- **Exercise instructions**
What is needed is an exact copy of the line where "- 💞️ I’m looking to collaborate on ..." appears plus every later line in the material.

- **Supplied material**
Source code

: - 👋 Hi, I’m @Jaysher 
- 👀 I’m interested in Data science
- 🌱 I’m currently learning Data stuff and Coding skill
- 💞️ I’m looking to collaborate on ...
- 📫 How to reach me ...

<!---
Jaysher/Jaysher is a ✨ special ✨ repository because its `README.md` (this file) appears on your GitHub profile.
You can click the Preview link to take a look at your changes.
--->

- **Answer for this exercise**
- 💞️ I’m looking to collaborate on ...
- 📫 How to reach me ...

<!---
Jaysher/Jaysher is a ✨ special ✨ repository because its `README.md` (this file) appears on your GitHub profile.
You can click the Preview link to take a look at your changes.
--->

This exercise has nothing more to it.